Therefore, the child must move over to keep a little
distance from what he has adopted “a priori”. Why? To return to the Christian
ferment which was laid in him, but it is a completely new level of
understanding and experience. As a teenager cannot gain autonomy, independence
and self-sufficiency, if he doesn`t break the "umbilical cord"
linking him with his parents, from whom he is absolutely dependent and so it is here - the child should be to push
off something. Therefore, it seems to me that a certain distancing of boys and
girls, ranging from 12-15 years, from the Church is understandable. And I would
not be afraid to say that sometimes it is even desirable - especially when a
young person "has stopped" on his spiritual path, when everything in his
religious life occurs "by custom", and not according to the dictates
of the heart. And if it happens to someone, it is not necessary to panic.
Do you mean the withdrawal as a reinterpretation of
faith?
I'm talking about the distance from the Church not as
a decisive rejection of the life by
Christian commandments and to lapse into various kinds of mortal sins
and a destructive lifestyle. No way! I mean that the child must identify for
himself the measure and the shape of his relationship with the Church. And most
importantly, this relationship would remained by him. In addition, an
adolescent child is attracted by what is unknown for him, inexperienced and if
he has grown up in a church environment, the surrounding world will become for
him such a special interest and will be attractive. There are not so many people who have
immunity to life in the world from their childhood, to its delight sand charms.

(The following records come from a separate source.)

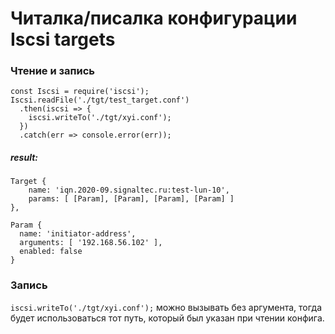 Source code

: # Читалка/писалка конфигурации Iscsi targets
### Чтение и запись
```
const Iscsi = require('iscsi');
Iscsi.readFile('./tgt/test_target.conf')
  .then(iscsi => {
    iscsi.writeTo('./tgt/xyi.conf');
  })
  .catch(err => console.error(err));
```
##### result:
```
Target {
    name: 'iqn.2020-09.signaltec.ru:test-lun-10',
    params: [ [Param], [Param], [Param], [Param] ]
},
```
```
Param {
  name: 'initiator-address',
  arguments: [ '192.168.56.102' ],
  enabled: false
}
```
### Запись
`iscsi.writeTo('./tgt/xyi.conf');`
 можно вызывать без аргумента, тогда будет использоваться тот путь, который
 был указан при чтении конфига.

In most cases, the child doesn`t have such immunity. Therefore, in my opinion,
there is nothing wrong that the meaning of the Church for him in this period
will be less than the importance of youth environment, music, new friends, some
fun, pastime, hobbies and so on. The main thing is that this significance would be kept.
Locksmith thanks to God
Many parents try to protect the child from
temptations, they do all from his childhood
that the mundane life was not interesting to him, that it disgusted him…
The experience that I have accumulated in respect of
the children of the priests, my friends, allows meto say the following: a
conscious effort to protect the child from social life, from secular values,
creating for him such a greenhouse, in which he would mature, would become strong, sturdy, stable
to the raging waves of the sinful, passionate world, doesn`t help and often
leads to the opposite results. More often the tougher some "worldly"
things were cut off, the greater the tendency to these things, thirst - I would
even say, some abnormal thirst - the man began to feel then. And he could not assuage
it, though, it would seem, hecould stop long ago - it broke him through and it carried him!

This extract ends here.